Arnon Yasha Yves Grunberg (Dutch pronunciation: [ˈɑrnɔn ˈjɑʃaː iːv ˈɣrʏnbɛrx]; born 22 February 1971) is a Dutch writer of novels, essays, and columns, as well as a journalist . He wrote some of his work under the heteronym Marek van der Jagt. He lives in New York.

Grunberg was born as Arnon Yasha Yves Grünberg on 22 February 1971 in Amsterdam, the Netherlands. He grew up in a family of Jewish immigrants, originally from Germany. His mother was a survivor of concentration camp Auschwitz. Grunberg attended the Vossius Gymnasium in Amsterdam, but he got expelled in 1988. Before publishing his first novel, he held various odd jobs, and tried his hand at acting in a short film by Dutch avant-garde film maker Cyrus Frisch. From 1990 to 1993, Grunberg had his own publishing house Kasimir, which was financially unsuccessful.

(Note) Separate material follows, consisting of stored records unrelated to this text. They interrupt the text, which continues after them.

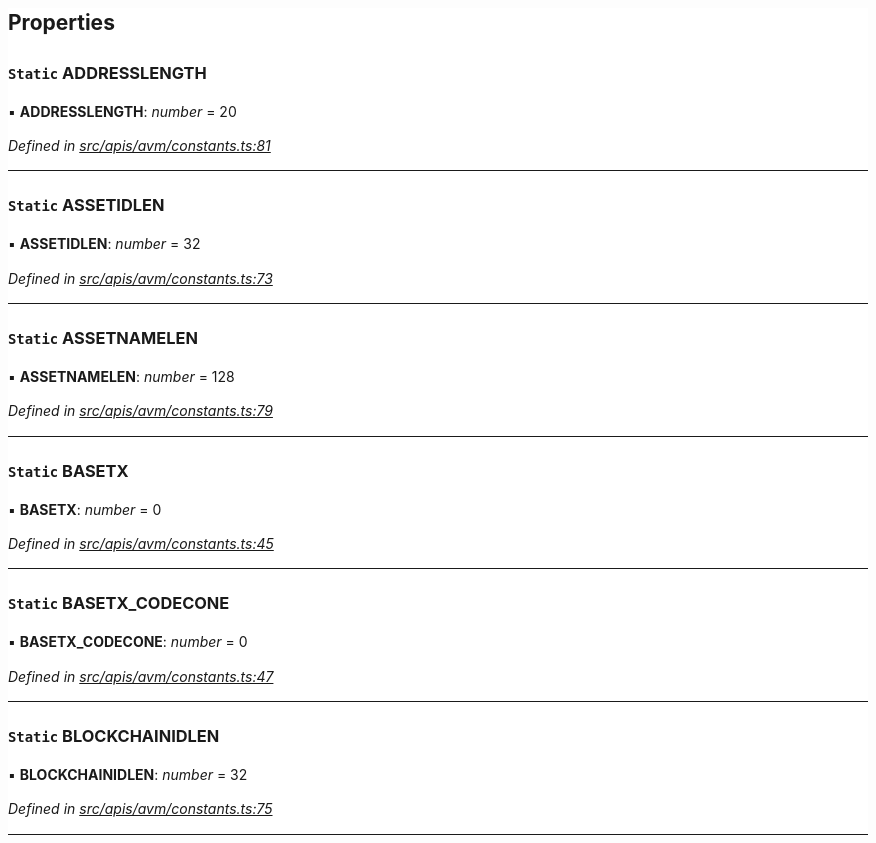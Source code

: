## Properties

### `Static` ADDRESSLENGTH

▪ **ADDRESSLENGTH**: *number* = 20

*Defined in [src/apis/avm/constants.ts:81](https://github.com/ava-labs/avalanchejs/blob/fa4a637/src/apis/avm/constants.ts#L81)*

___

### `Static` ASSETIDLEN

▪ **ASSETIDLEN**: *number* = 32

*Defined in [src/apis/avm/constants.ts:73](https://github.com/ava-labs/avalanchejs/blob/fa4a637/src/apis/avm/constants.ts#L73)*

___

### `Static` ASSETNAMELEN

▪ **ASSETNAMELEN**: *number* = 128

*Defined in [src/apis/avm/constants.ts:79](https://github.com/ava-labs/avalanchejs/blob/fa4a637/src/apis/avm/constants.ts#L79)*

___

### `Static` BASETX

▪ **BASETX**: *number* = 0

*Defined in [src/apis/avm/constants.ts:45](https://github.com/ava-labs/avalanchejs/blob/fa4a637/src/apis/avm/constants.ts#L45)*

___

### `Static` BASETX_CODECONE

▪ **BASETX_CODECONE**: *number* = 0

*Defined in [src/apis/avm/constants.ts:47](https://github.com/ava-labs/avalanchejs/blob/fa4a637/src/apis/avm/constants.ts#L47)*

___

### `Static` BLOCKCHAINIDLEN

▪ **BLOCKCHAINIDLEN**: *number* = 32

*Defined in [src/apis/avm/constants.ts:75](https://github.com/ava-labs/avalanchejs/blob/fa4a637/src/apis/avm/constants.ts#L75)*

___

Grunberg made his literary debut in 1994 with the novel Blauwe maandagen (Blue Mondays), which won the Anton Wachterprijs for best debut novel. Critics hailed it as a "grotesque comedy, a rarity in Dutch literature." In 2000, he was the first to win to this debut prize again, but this time under his heteronym Marek van der Jagt, for the novel De geschiedenis van mijn kaalheid (The History of My Baldness).

Grunberg is a prolific and versatile writer. In addition to his many novels, he has written newspaper and magazine columns, essays, poetry, scenarios and plays. His work has been translated into 30 languages. His English publications include frequent blogposts for Words Without Borders and daily posts on his personal website.

The much acclaimed novel Tirza, about a father's obsessive love for his graduating daughter, was Grunberg's first novel to be made into a movie, Tirza, in 2010, after winning the Dutch Libris Prize and the Belgian Golden Owl in 2007. A 2010 national poll of literary critics, academics and writers held by the magazine De Groene Amsterdammer elected Tirza as the "most important novel of the 21st century," over Jonathan Littell's The Kindly Ones and Ian McEwan's Saturday. In 2009, Grunberg won the Constantijn Huygens Prize for his entire oeuvre and in 2011 the Frans Kellendonk-prijs.